Autostrade per l’Italia non vale più di 9 miliardi di euro. E Cassa depositi e prestiti non è disposta a sborsare più di 4 miliardi per il 51 per cento. Di conseguenza l’offerta congiunta presentata ad Atlantia da parte di Cdp e dei fondi Blackstone e Macquarie, non è andata oltre i 7,8 miliardi per l’88% di Autostrade per l’Italia. Con il risultato che il titolo della società controllata dai Benetton ha perso in Borsa circa il 2 per cento. Gli investitori si attendevano infatti un ritocco sostanzioso rispetto alle offerte presentate nei mesi scorsi e rimandate al mittente e visto che erano circolate valutazioni ben più generose. Ad esempio, il fondo inglese Tci, socio di Atlantia, aveva fatto sapere nei giorni scorsi di non essere interessato ad una proposta di acquisto che non fosse almeno pari ad 11 miliardi. Per banca Intermonte il valore di Aspi sarebbe stato ancora più alto: fra i 10,9 e i 12 miliardi. Ma alla fine, a sorpresa, Cdp si è orientata diversamente.

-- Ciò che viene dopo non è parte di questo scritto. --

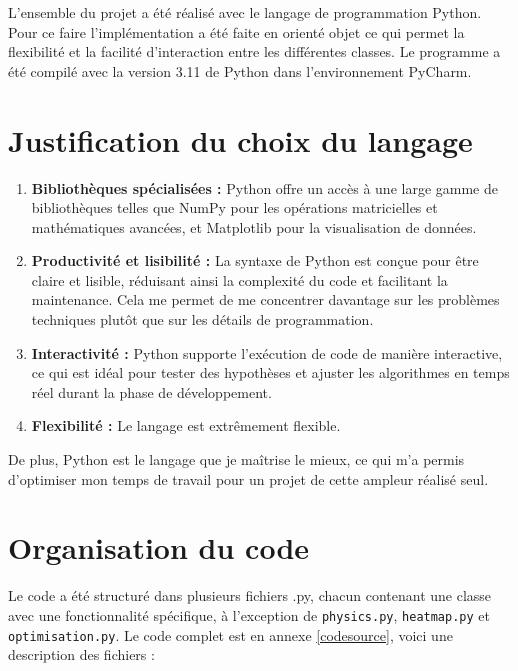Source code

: L'ensemble du projet a été réalisé avec le langage de programmation Python. Pour ce faire l'implémentation a été faite en orienté objet ce qui permet la flexibilité et la facilité d'interaction entre les différentes classes. Le programme a été compilé avec la version 3.11 de Python dans l'environnement PyCharm.
\section{Justification du choix du langage}
\begin{enumerate}
    \item \textbf{Bibliothèques spécialisées :} Python offre un accès à une large gamme de bibliothèques telles que NumPy pour les opérations matricielles et mathématiques avancées, et Matplotlib pour la visualisation de données. 
    \item \textbf{Productivité et lisibilité :} La syntaxe de Python est conçue pour être claire et lisible, réduisant ainsi la complexité du code et facilitant la maintenance. Cela me permet de me concentrer davantage sur les problèmes techniques plutôt que sur les détails de programmation.
    \item \textbf{Interactivité :} Python supporte l'exécution de code de manière interactive, ce qui est idéal pour tester des hypothèses et ajuster les algorithmes en temps réel durant la phase de développement.

    \item \textbf{Flexibilité :} Le langage est extrêmement flexible.
\end{enumerate}
De plus, Python est le langage que je maîtrise le mieux, ce qui m'a permis d'optimiser mon temps de travail pour un projet de cette ampleur réalisé seul.

\section{Organisation du code}
Le code a été structuré dans plusieurs fichiers .py, chacun contenant une classe avec une fonctionnalité spécifique, à l'exception de \texttt{physics.py}, \texttt{heatmap.py} et \texttt{optimisation.py}. Le code complet est en annexe \ref{codesource}, voici une description des fichiers :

A questo punto bisognerà vedere che cosa deciderà di fare Atlantia che vaglierà l’offerta prima del consiglio di venerdì. Le esperienze del passato non promettono niente di buono. Finora le due proposte presentate e rifiutate, attribuivano ad Autostrade per l’Italia un valore compreso fra gli 8,5 e i 9,5 miliardi. Difficile quindi immaginare che l’ennesima offerta, di importo analogo, possa andare a buon fine. Anche se la proposta di Cdp incorpora una sorta di sconto da 700 milioni per il rischio di eventuali risarcimenti indiretti per il crollo del ponte di Genova. Ad ogni modo, l’ultima parola sull’offerta di acquisto toccherà all’assemblea dei soci di Atlantia che potrebbe essere convocata verso la fine di marzo. Per l’occasione il consiglio, supportato dei suoi consulenti (Mediobanca, Bofa e Jp Morgan ) metterà a disposizione degli azionisti una sua valutazione per fornire un quadro della situazione. Ma sin d’ora c’è da scommettere che in assemblea il fondo Tci farà sentire la sua voce con l’obiettivo di spuntare un prezzo migliore.

Nel frattempo il governo di Mario Draghi avrà il tempo per valutare il da farsi. Non è detto infatti che i termini dell’accordo raggiunto a fatica nel luglio scorso fra il governo Conte e Atlantia siano oggi ancora di attualità. Nulla esclude che l’indirizzo politico possa mutare cambiando radicalmente le carte in tavola per Atlantia. E anche per Cdp i cui vertici sono peraltro in scadenza con l’assemblea per l’approvazione del bilancio 2020, prevista normalmente ad aprile. Di certo è finita definitivamente nel dimenticatoio l’ipotesi, che pure in passato ha tenuto banco a lungo, della revoca della concessione del gruppo autostradale. Una soluzione che metterebbe in difficoltà Atlantia e le banche creditrici. Per non parlare del fatto che porterebbe in dote una serie di strascichi legali non di poco conto.